Picture above is Entertainment Weekly’s averaged-out grades (albeit using a bizarre selection of critics) for most of the movies that came out this year. I’ve added the running time for each one, and my own grade for the ones I saw. (“F” means that no scene impressed me, “A” means every scene impressed me.)
Looking at the results, you’ll notice a few things:
- In most cases, my grade is much lower than the critical average, often extremely so.
- The running times of almost every one is obscenely bloated. Not one of these movies needed to be longer than two hours. Even my favorite, The Master, could have shed those extra 24 minutes and not missed them.
- But the real problem, of course, is that almost all of these movies were either sequels, remakes, adaptations, or written/commissioned by the director. Almost none, in other words, were “original specs” purchased on the screenwriting market.

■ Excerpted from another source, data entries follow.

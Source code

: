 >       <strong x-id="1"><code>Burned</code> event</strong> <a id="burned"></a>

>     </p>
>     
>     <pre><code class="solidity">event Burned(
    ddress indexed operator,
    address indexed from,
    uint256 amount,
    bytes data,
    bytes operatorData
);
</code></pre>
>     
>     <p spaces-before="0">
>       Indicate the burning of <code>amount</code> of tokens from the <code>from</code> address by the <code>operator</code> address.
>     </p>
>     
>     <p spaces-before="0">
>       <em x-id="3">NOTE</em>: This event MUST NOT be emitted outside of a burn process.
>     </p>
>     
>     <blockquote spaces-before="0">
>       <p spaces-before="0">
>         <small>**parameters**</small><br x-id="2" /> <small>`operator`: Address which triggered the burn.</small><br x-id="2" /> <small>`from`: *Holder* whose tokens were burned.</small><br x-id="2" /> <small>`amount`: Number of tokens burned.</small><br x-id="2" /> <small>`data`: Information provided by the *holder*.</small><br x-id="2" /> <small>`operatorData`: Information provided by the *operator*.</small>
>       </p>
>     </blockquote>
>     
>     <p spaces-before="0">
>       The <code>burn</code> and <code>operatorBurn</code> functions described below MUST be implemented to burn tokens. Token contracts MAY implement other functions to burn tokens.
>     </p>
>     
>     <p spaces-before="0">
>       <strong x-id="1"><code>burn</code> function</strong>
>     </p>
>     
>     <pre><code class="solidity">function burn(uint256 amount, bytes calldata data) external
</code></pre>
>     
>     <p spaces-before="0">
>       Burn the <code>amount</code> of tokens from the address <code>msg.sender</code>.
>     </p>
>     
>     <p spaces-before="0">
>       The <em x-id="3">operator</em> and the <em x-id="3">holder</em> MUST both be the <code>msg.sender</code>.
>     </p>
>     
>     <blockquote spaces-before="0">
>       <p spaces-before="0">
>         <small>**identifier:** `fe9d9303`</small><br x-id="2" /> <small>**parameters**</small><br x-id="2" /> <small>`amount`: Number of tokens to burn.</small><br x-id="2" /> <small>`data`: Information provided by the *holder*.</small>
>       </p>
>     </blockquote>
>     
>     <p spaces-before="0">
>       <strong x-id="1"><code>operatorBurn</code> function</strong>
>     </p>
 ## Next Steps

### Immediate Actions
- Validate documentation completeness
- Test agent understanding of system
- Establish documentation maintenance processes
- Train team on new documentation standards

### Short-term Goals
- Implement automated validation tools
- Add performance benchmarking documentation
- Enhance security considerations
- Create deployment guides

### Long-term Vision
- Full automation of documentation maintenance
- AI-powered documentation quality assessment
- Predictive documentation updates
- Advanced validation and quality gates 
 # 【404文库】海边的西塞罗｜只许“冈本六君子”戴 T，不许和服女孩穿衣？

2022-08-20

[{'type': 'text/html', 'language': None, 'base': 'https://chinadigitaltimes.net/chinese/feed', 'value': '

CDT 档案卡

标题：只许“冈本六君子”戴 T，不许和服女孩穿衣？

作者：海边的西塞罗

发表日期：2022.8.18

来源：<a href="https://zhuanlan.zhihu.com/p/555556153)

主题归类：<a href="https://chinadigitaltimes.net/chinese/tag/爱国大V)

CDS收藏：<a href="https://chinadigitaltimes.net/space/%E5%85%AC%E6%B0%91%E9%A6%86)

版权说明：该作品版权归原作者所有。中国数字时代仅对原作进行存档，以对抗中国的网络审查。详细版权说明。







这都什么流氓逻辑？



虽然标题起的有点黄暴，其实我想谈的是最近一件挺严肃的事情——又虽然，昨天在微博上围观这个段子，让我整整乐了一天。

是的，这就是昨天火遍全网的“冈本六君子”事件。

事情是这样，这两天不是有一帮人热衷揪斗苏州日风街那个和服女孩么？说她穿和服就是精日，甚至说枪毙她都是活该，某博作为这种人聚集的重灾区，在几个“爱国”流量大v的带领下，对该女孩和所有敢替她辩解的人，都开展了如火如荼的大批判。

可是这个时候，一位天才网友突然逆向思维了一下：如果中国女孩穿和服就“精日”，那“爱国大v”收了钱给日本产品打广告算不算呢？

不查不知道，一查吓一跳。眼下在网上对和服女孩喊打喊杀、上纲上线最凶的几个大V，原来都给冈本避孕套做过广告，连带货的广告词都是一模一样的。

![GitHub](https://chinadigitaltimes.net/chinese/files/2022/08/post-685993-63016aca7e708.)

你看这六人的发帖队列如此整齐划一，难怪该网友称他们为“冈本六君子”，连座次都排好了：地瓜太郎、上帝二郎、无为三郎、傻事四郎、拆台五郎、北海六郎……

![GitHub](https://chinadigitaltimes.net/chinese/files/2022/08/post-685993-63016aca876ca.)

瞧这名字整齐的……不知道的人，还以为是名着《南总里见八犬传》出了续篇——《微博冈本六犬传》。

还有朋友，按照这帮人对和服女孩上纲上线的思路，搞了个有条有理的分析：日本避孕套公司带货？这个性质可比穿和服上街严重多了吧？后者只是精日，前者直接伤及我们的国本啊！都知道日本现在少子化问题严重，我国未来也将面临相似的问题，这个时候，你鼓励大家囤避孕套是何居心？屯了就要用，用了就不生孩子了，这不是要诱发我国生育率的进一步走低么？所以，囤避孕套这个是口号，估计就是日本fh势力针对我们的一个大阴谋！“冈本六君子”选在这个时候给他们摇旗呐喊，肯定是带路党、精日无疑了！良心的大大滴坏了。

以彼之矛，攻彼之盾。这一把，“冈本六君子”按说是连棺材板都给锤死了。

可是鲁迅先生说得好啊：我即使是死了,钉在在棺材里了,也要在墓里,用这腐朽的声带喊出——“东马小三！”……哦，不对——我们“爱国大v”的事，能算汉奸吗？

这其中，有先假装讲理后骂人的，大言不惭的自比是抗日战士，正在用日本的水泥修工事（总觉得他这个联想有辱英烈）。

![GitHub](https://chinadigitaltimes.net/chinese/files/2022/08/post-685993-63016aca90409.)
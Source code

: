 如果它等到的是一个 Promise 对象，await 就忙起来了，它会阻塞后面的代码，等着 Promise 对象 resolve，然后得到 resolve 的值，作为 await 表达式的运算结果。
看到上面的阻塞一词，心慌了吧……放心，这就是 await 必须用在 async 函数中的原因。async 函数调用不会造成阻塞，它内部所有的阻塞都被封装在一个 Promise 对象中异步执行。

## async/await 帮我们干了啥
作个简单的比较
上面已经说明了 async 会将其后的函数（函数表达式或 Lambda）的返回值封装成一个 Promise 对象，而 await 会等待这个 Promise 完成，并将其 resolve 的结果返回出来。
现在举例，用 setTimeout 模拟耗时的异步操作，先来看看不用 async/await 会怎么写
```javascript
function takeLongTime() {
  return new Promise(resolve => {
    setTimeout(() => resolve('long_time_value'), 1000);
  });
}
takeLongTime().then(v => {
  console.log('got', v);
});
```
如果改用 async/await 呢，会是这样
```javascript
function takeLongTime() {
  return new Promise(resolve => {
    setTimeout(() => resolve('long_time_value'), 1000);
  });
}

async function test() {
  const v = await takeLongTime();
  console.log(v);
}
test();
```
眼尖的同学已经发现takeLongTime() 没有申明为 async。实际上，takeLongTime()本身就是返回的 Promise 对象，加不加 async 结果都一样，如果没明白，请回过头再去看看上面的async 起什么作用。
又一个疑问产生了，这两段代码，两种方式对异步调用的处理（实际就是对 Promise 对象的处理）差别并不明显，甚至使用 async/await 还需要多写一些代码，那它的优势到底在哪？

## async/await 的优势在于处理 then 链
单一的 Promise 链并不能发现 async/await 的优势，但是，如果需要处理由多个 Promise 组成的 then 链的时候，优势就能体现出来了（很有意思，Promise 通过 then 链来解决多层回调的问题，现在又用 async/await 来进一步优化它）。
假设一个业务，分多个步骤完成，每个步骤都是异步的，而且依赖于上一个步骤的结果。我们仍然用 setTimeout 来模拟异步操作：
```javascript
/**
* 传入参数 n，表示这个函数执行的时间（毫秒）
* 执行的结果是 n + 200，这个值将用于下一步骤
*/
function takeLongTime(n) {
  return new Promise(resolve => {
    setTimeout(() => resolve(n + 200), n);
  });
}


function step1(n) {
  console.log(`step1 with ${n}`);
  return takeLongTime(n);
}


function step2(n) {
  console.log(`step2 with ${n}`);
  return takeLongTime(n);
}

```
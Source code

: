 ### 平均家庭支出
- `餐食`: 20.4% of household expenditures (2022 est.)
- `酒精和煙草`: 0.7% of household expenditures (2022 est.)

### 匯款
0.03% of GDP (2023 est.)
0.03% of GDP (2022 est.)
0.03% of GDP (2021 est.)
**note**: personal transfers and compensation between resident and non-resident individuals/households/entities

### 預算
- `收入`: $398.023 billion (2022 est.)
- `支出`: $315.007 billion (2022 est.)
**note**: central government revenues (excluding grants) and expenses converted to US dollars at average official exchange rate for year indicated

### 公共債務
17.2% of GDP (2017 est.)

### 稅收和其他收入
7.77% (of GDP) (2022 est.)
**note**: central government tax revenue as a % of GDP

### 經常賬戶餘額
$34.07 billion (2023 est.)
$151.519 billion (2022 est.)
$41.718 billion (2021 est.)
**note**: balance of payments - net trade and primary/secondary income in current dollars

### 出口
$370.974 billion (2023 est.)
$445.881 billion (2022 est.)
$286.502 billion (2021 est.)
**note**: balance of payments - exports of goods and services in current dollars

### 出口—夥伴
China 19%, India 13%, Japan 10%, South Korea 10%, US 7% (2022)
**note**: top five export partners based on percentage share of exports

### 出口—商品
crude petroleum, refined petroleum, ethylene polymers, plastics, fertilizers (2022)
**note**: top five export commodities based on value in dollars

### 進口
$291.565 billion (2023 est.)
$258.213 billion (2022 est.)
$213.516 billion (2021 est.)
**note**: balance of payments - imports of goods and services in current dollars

Based on this evidence, I see causes for concern:
- Clearly, my tastes are drifting further from the critical consensus, which makes me feel increasingly unfit to speak to what sort of movies people should be writing.
- I primarily aim my advice to writers of original spec screenplays, but the market for such screenplays has almost entirely disappeared.
- The increase in running time is an indicator, above all, of clout: The studios are so skittish that they say “no” every chance they get. As a result the only movies that actually get made are projects that no one at the studio is allowed to second-guess or say no to, either because of the director’s clout, the franchise’s profitability, or both. These aren’t movies, they’re juggernauts, and they simply steamroll over producers, critics and audiences, pummeling all three into submission.
In the meantime, do I write a best-of? Part of the problem is that even the movies I liked best were profoundly weird. I thought The Master, Lincoln, and Django were all pretty great, but would I really advise any writers to emulate them? These, too, were “clout” movies, totally insulated from the pressures of the market. Each does a lot of things that original specs simply aren’t allowed to do, so what’s the point?
This all helps explain my lack of recent posts, but rest assured that I have been developing some in-depth new material, including a brand new Ultimate Checklist that will debut soon, so stay tuned. (And the book is coming along nicely, too!) Meanwhile, I should probably take the advice of some of you and start looking again to older movies for inspiration and analysis, hoping to protect the wisdom of the past until the barbarian hordes have passed and a new movie renaissance can begin.